Pictures are to be left out; everything else in the records must be repeated exactly.

# DATA TO EXAMINE
□ □ □ □

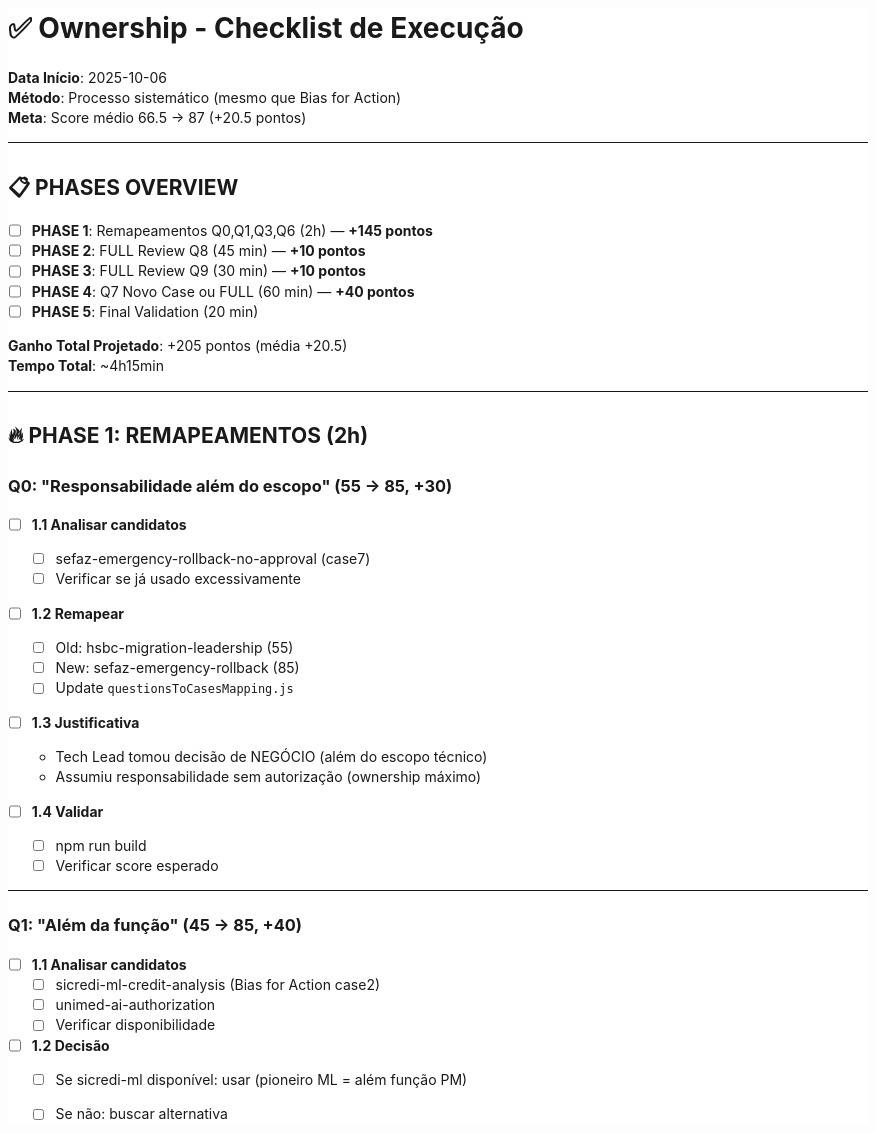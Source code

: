 # ✅ Ownership - Checklist de Execução

**Data Início**: 2025-10-06  
**Método**: Processo sistemático (mesmo que Bias for Action)  
**Meta**: Score médio 66.5 → 87 (+20.5 pontos)

---

## 📋 PHASES OVERVIEW

- [ ] **PHASE 1**: Remapeamentos Q0,Q1,Q3,Q6 (2h) — **+145 pontos**
- [ ] **PHASE 2**: FULL Review Q8 (45 min) — **+10 pontos**
- [ ] **PHASE 3**: FULL Review Q9 (30 min) — **+10 pontos**
- [ ] **PHASE 4**: Q7 Novo Case ou FULL (60 min) — **+40 pontos**
- [ ] **PHASE 5**: Final Validation (20 min)

**Ganho Total Projetado**: +205 pontos (média +20.5)  
**Tempo Total**: ~4h15min

---

## 🔥 PHASE 1: REMAPEAMENTOS (2h)

### Q0: "Responsabilidade além do escopo" (55 → 85, +30)

- [ ] **1.1 Analisar candidatos**
  - [ ] sefaz-emergency-rollback-no-approval (case7)
  - [ ] Verificar se já usado excessivamente
  
- [ ] **1.2 Remapear**
  - [ ] Old: hsbc-migration-leadership (55)
  - [ ] New: sefaz-emergency-rollback (85)
  - [ ] Update `questionsToCasesMapping.js`
  
- [ ] **1.3 Justificativa**
  - Tech Lead tomou decisão de NEGÓCIO (além do escopo técnico)
  - Assumiu responsabilidade sem autorização (ownership máximo)
  
- [ ] **1.4 Validar**
  - [ ] npm run build
  - [ ] Verificar score esperado

---

### Q1: "Além da função" (45 → 85, +40)

- [ ] **1.1 Analisar candidatos**
  - [ ] sicredi-ml-credit-analysis (Bias for Action case2)
  - [ ] unimed-ai-authorization
  - [ ] Verificar disponibilidade
  
- [ ] **1.2 Decisão**
  - [ ] Se sicredi-ml disponível: usar (pioneiro ML = além função PM)
  - [ ] Se não: buscar alternativa
  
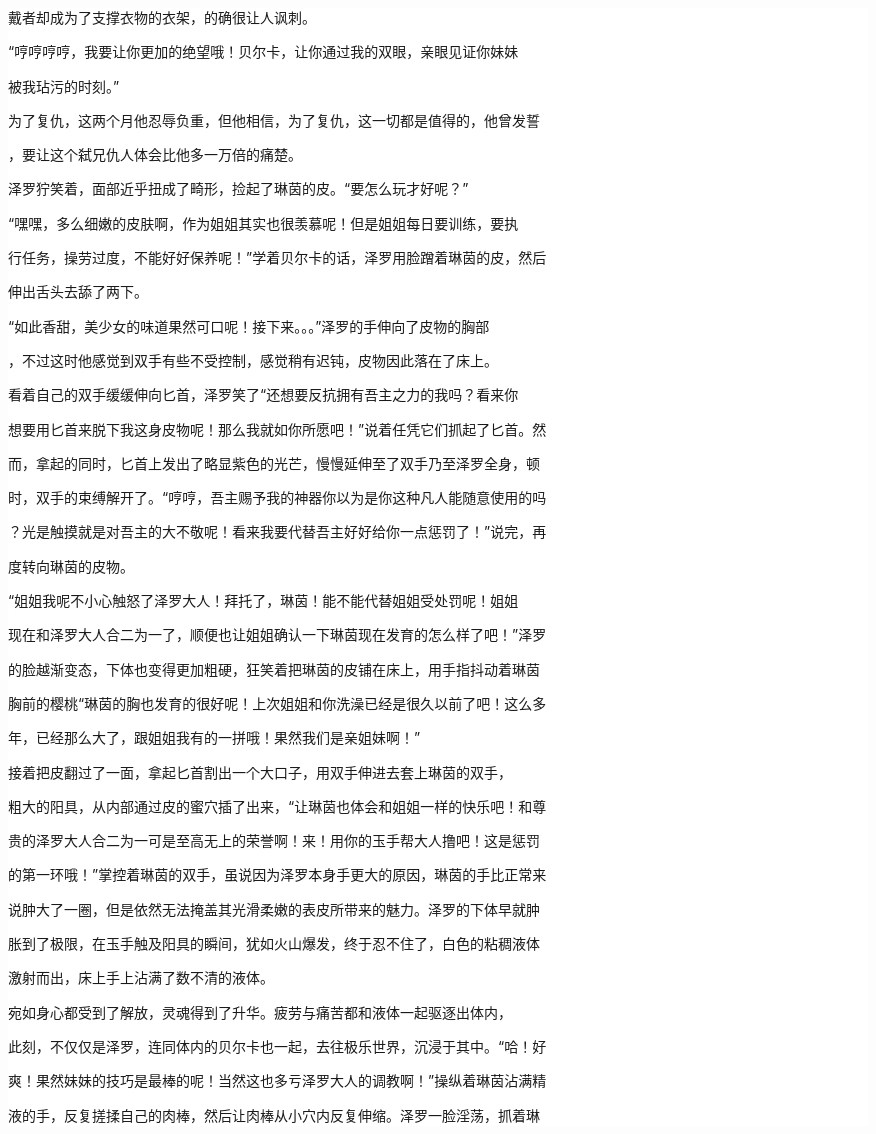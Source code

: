 戴者却成为了支撑衣物的衣架，的确很让人讽刺。

“哼哼哼哼，我要让你更加的绝望哦！贝尔卡，让你通过我的双眼，亲眼见证你妹妹

被我玷污的时刻。”

为了复仇，这两个月他忍辱负重，但他相信，为了复仇，这一切都是值得的，他曾发誓

，要让这个弑兄仇人体会比他多一万倍的痛楚。

泽罗狞笑着，面部近乎扭成了畸形，捡起了琳茵的皮。“要怎么玩才好呢？”

“嘿嘿，多么细嫩的皮肤啊，作为姐姐其实也很羡慕呢！但是姐姐每日要训练，要执

行任务，操劳过度，不能好好保养呢！”学着贝尔卡的话，泽罗用脸蹭着琳茵的皮，然后

伸出舌头去舔了两下。

“如此香甜，美少女的味道果然可口呢！接下来。。。”泽罗的手伸向了皮物的胸部

，不过这时他感觉到双手有些不受控制，感觉稍有迟钝，皮物因此落在了床上。

看着自己的双手缓缓伸向匕首，泽罗笑了“还想要反抗拥有吾主之力的我吗？看来你

想要用匕首来脱下我这身皮物呢！那么我就如你所愿吧！”说着任凭它们抓起了匕首。然

而，拿起的同时，匕首上发出了略显紫色的光芒，慢慢延伸至了双手乃至泽罗全身，顿

时，双手的束缚解开了。“哼哼，吾主赐予我的神器你以为是你这种凡人能随意使用的吗

？光是触摸就是对吾主的大不敬呢！看来我要代替吾主好好给你一点惩罚了！”说完，再

度转向琳茵的皮物。

“姐姐我呢不小心触怒了泽罗大人！拜托了，琳茵！能不能代替姐姐受处罚呢！姐姐

现在和泽罗大人合二为一了，顺便也让姐姐确认一下琳茵现在发育的怎么样了吧！”泽罗

的脸越渐变态，下体也变得更加粗硬，狂笑着把琳茵的皮铺在床上，用手指抖动着琳茵

胸前的樱桃“琳茵的胸也发育的很好呢！上次姐姐和你洗澡已经是很久以前了吧！这么多

年，已经那么大了，跟姐姐我有的一拼哦！果然我们是亲姐妹啊！”

接着把皮翻过了一面，拿起匕首割出一个大口子，用双手伸进去套上琳茵的双手，

粗大的阳具，从内部通过皮的蜜穴插了出来，“让琳茵也体会和姐姐一样的快乐吧！和尊

贵的泽罗大人合二为一可是至高无上的荣誉啊！来！用你的玉手帮大人撸吧！这是惩罚

的第一环哦！”掌控着琳茵的双手，虽说因为泽罗本身手更大的原因，琳茵的手比正常来

说肿大了一圈，但是依然无法掩盖其光滑柔嫩的表皮所带来的魅力。泽罗的下体早就肿

胀到了极限，在玉手触及阳具的瞬间，犹如火山爆发，终于忍不住了，白色的粘稠液体

激射而出，床上手上沾满了数不清的液体。

宛如身心都受到了解放，灵魂得到了升华。疲劳与痛苦都和液体一起驱逐出体内，

此刻，不仅仅是泽罗，连同体内的贝尔卡也一起，去往极乐世界，沉浸于其中。“哈！好

爽！果然妹妹的技巧是最棒的呢！当然这也多亏泽罗大人的调教啊！”操纵着琳茵沾满精

液的手，反复搓揉自己的肉棒，然后让肉棒从小穴内反复伸缩。泽罗一脸淫荡，抓着琳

□ □ □ □

# OUTPUT
Source code

: # ✅ Ownership - Checklist de Execução

**Data Início**: 2025-10-06  
**Método**: Processo sistemático (mesmo que Bias for Action)  
**Meta**: Score médio 66.5 → 87 (+20.5 pontos)

---

## 📋 PHASES OVERVIEW

- [ ] **PHASE 1**: Remapeamentos Q0,Q1,Q3,Q6 (2h) — **+145 pontos**
- [ ] **PHASE 2**: FULL Review Q8 (45 min) — **+10 pontos**
- [ ] **PHASE 3**: FULL Review Q9 (30 min) — **+10 pontos**
- [ ] **PHASE 4**: Q7 Novo Case ou FULL (60 min) — **+40 pontos**
- [ ] **PHASE 5**: Final Validation (20 min)

**Ganho Total Projetado**: +205 pontos (média +20.5)  
**Tempo Total**: ~4h15min

---

## 🔥 PHASE 1: REMAPEAMENTOS (2h)

### Q0: "Responsabilidade além do escopo" (55 → 85, +30)

- [ ] **1.1 Analisar candidatos**
  - [ ] sefaz-emergency-rollback-no-approval (case7)
  - [ ] Verificar se já usado excessivamente
  
- [ ] **1.2 Remapear**
  - [ ] Old: hsbc-migration-leadership (55)
  - [ ] New: sefaz-emergency-rollback (85)
  - [ ] Update `questionsToCasesMapping.js`
  
- [ ] **1.3 Justificativa**
  - Tech Lead tomou decisão de NEGÓCIO (além do escopo técnico)
  - Assumiu responsabilidade sem autorização (ownership máximo)
  
- [ ] **1.4 Validar**
  - [ ] npm run build
  - [ ] Verificar score esperado

---

### Q1: "Além da função" (45 → 85, +40)

- [ ] **1.1 Analisar candidatos**
  - [ ] sicredi-ml-credit-analysis (Bias for Action case2)
  - [ ] unimed-ai-authorization
  - [ ] Verificar disponibilidade
  
- [ ] **1.2 Decisão**
  - [ ] Se sicredi-ml disponível: usar (pioneiro ML = além função PM)
  - [ ] Se não: buscar alternativa
  
Source code

: 戴者却成为了支撑衣物的衣架，的确很让人讽刺。

“哼哼哼哼，我要让你更加的绝望哦！贝尔卡，让你通过我的双眼，亲眼见证你妹妹

被我玷污的时刻。”

为了复仇，这两个月他忍辱负重，但他相信，为了复仇，这一切都是值得的，他曾发誓

，要让这个弑兄仇人体会比他多一万倍的痛楚。

泽罗狞笑着，面部近乎扭成了畸形，捡起了琳茵的皮。“要怎么玩才好呢？”

“嘿嘿，多么细嫩的皮肤啊，作为姐姐其实也很羡慕呢！但是姐姐每日要训练，要执

行任务，操劳过度，不能好好保养呢！”学着贝尔卡的话，泽罗用脸蹭着琳茵的皮，然后

伸出舌头去舔了两下。

“如此香甜，美少女的味道果然可口呢！接下来。。。”泽罗的手伸向了皮物的胸部

，不过这时他感觉到双手有些不受控制，感觉稍有迟钝，皮物因此落在了床上。

看着自己的双手缓缓伸向匕首，泽罗笑了“还想要反抗拥有吾主之力的我吗？看来你

想要用匕首来脱下我这身皮物呢！那么我就如你所愿吧！”说着任凭它们抓起了匕首。然

而，拿起的同时，匕首上发出了略显紫色的光芒，慢慢延伸至了双手乃至泽罗全身，顿

时，双手的束缚解开了。“哼哼，吾主赐予我的神器你以为是你这种凡人能随意使用的吗

？光是触摸就是对吾主的大不敬呢！看来我要代替吾主好好给你一点惩罚了！”说完，再

度转向琳茵的皮物。

“姐姐我呢不小心触怒了泽罗大人！拜托了，琳茵！能不能代替姐姐受处罚呢！姐姐

现在和泽罗大人合二为一了，顺便也让姐姐确认一下琳茵现在发育的怎么样了吧！”泽罗

的脸越渐变态，下体也变得更加粗硬，狂笑着把琳茵的皮铺在床上，用手指抖动着琳茵

胸前的樱桃“琳茵的胸也发育的很好呢！上次姐姐和你洗澡已经是很久以前了吧！这么多

年，已经那么大了，跟姐姐我有的一拼哦！果然我们是亲姐妹啊！”

接着把皮翻过了一面，拿起匕首割出一个大口子，用双手伸进去套上琳茵的双手，

粗大的阳具，从内部通过皮的蜜穴插了出来，“让琳茵也体会和姐姐一样的快乐吧！和尊

贵的泽罗大人合二为一可是至高无上的荣誉啊！来！用你的玉手帮大人撸吧！这是惩罚

的第一环哦！”掌控着琳茵的双手，虽说因为泽罗本身手更大的原因，琳茵的手比正常来

说肿大了一圈，但是依然无法掩盖其光滑柔嫩的表皮所带来的魅力。泽罗的下体早就肿

胀到了极限，在玉手触及阳具的瞬间，犹如火山爆发，终于忍不住了，白色的粘稠液体

激射而出，床上手上沾满了数不清的液体。

宛如身心都受到了解放，灵魂得到了升华。疲劳与痛苦都和液体一起驱逐出体内，

此刻，不仅仅是泽罗，连同体内的贝尔卡也一起，去往极乐世界，沉浸于其中。“哈！好

爽！果然妹妹的技巧是最棒的呢！当然这也多亏泽罗大人的调教啊！”操纵着琳茵沾满精

液的手，反复搓揉自己的肉棒，然后让肉棒从小穴内反复伸缩。泽罗一脸淫荡，抓着琳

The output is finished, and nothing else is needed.